(Dataset entries)

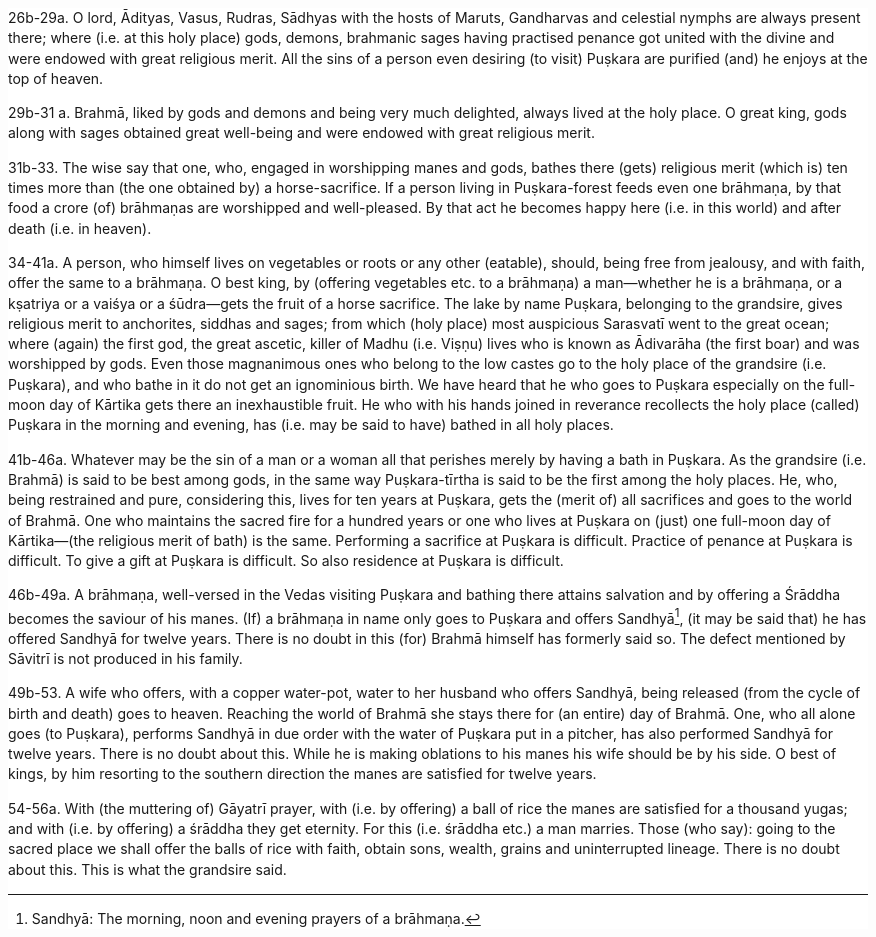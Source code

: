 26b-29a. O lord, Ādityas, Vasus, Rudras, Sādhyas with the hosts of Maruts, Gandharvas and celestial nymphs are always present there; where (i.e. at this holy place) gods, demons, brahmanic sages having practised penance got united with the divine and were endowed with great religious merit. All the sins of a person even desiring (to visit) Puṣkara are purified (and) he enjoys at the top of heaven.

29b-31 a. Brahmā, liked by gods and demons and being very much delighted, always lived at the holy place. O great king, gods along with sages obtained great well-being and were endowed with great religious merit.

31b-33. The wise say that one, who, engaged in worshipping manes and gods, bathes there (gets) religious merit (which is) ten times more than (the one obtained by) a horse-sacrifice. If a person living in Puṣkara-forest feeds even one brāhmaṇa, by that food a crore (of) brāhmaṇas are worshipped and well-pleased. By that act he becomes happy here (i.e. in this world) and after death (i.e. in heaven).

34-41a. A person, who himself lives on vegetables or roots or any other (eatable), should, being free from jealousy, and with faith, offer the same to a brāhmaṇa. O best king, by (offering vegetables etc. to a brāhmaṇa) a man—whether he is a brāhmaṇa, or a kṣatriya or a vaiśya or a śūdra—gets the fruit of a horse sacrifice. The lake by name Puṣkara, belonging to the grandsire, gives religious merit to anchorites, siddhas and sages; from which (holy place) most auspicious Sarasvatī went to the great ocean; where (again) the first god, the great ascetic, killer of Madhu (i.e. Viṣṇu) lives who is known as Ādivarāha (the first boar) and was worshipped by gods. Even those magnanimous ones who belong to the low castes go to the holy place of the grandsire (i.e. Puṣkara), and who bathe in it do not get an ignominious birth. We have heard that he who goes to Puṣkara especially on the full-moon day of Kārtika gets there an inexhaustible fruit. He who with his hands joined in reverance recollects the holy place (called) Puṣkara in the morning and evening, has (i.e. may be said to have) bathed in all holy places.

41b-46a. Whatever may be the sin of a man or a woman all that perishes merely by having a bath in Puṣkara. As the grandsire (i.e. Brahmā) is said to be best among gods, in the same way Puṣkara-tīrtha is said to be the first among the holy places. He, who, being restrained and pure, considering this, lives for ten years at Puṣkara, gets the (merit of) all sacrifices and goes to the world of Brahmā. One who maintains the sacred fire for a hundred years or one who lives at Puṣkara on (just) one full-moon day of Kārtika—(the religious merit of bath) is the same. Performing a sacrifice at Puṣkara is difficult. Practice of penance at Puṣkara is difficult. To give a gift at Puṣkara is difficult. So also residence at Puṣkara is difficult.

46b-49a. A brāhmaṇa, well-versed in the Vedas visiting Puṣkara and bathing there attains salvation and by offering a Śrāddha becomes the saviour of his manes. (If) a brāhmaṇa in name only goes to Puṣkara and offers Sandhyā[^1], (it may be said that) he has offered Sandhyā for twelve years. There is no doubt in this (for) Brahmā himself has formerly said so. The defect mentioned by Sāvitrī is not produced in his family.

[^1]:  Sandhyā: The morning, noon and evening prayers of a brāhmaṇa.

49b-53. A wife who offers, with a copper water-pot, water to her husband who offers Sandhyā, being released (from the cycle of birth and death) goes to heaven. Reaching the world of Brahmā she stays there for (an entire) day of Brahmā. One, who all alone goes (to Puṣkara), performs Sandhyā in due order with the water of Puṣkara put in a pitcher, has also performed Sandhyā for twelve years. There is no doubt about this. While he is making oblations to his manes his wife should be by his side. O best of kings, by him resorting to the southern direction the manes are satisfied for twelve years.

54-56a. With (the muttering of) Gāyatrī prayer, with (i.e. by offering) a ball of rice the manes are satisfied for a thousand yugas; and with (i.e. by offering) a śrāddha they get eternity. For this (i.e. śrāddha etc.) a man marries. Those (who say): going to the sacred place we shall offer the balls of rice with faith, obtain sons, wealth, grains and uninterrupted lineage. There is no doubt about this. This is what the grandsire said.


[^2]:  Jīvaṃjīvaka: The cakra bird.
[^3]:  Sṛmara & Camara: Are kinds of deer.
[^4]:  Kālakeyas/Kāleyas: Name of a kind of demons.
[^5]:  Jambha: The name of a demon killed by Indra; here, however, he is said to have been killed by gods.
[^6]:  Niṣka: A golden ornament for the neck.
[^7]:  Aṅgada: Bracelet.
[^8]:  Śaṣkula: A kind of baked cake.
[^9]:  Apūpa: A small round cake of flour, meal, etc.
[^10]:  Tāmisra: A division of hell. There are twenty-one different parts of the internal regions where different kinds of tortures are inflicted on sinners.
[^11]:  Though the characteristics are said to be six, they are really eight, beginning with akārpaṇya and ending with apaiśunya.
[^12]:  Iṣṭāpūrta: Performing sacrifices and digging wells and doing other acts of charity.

--

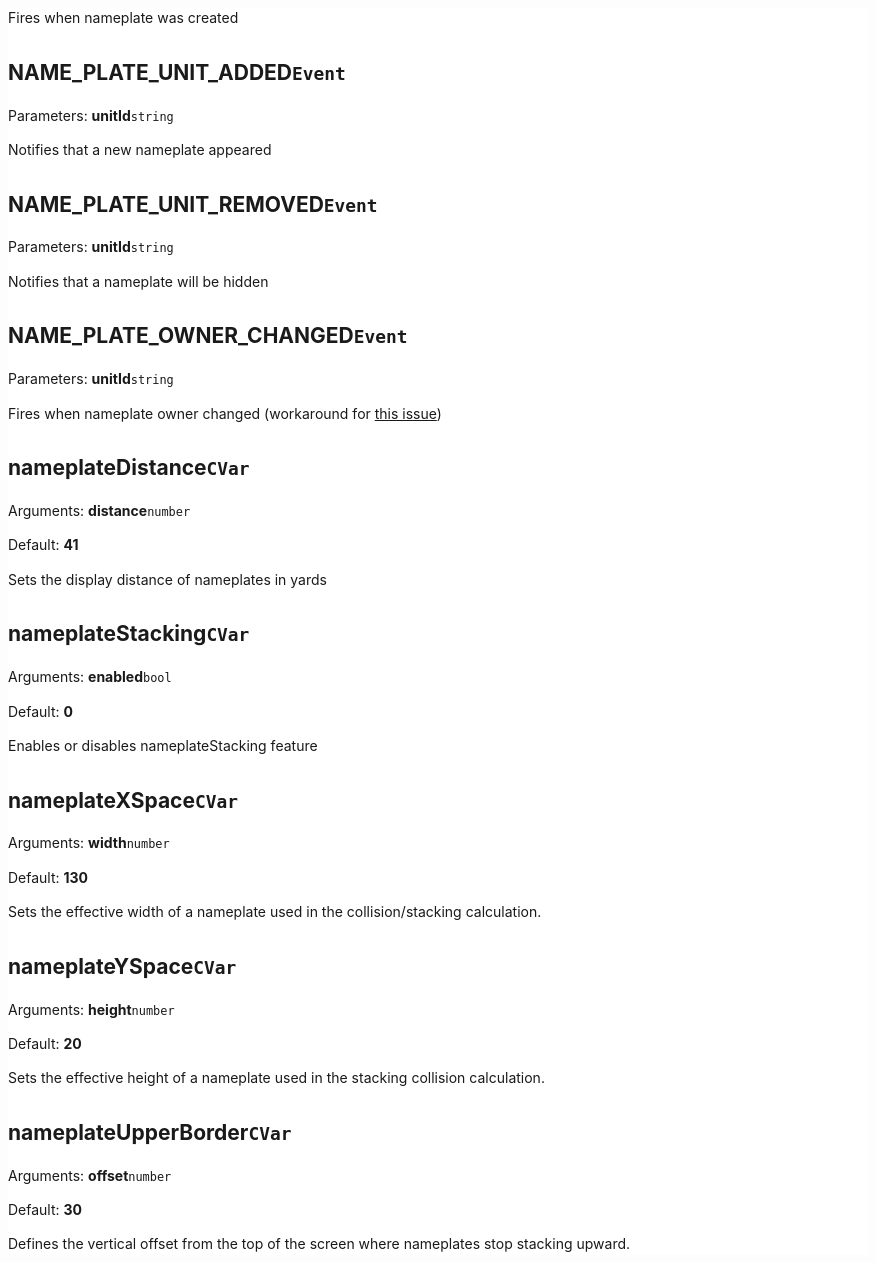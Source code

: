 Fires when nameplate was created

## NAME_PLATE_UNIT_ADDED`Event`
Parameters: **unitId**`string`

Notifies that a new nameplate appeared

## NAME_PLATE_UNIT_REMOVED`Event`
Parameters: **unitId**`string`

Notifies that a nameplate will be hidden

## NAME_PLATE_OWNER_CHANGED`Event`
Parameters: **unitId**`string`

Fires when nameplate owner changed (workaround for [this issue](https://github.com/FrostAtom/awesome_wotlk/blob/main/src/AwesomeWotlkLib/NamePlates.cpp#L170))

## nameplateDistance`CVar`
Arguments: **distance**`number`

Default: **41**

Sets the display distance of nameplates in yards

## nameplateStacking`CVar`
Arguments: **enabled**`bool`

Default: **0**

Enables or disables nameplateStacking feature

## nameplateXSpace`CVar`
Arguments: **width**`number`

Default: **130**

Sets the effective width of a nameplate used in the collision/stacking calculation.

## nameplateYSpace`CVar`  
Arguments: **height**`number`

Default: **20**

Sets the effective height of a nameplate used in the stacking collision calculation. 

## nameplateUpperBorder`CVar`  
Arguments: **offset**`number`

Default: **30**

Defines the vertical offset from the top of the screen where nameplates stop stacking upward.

§ **Problem to work on**
The word "CVar" appears in some lines of the data. Copy every one of those lines.

§ **Result of this task**
## nameplateDistance`CVar`
## nameplateStacking`CVar`
## nameplateXSpace`CVar`
## nameplateYSpace`CVar`  
## nameplateUpperBorder`CVar`  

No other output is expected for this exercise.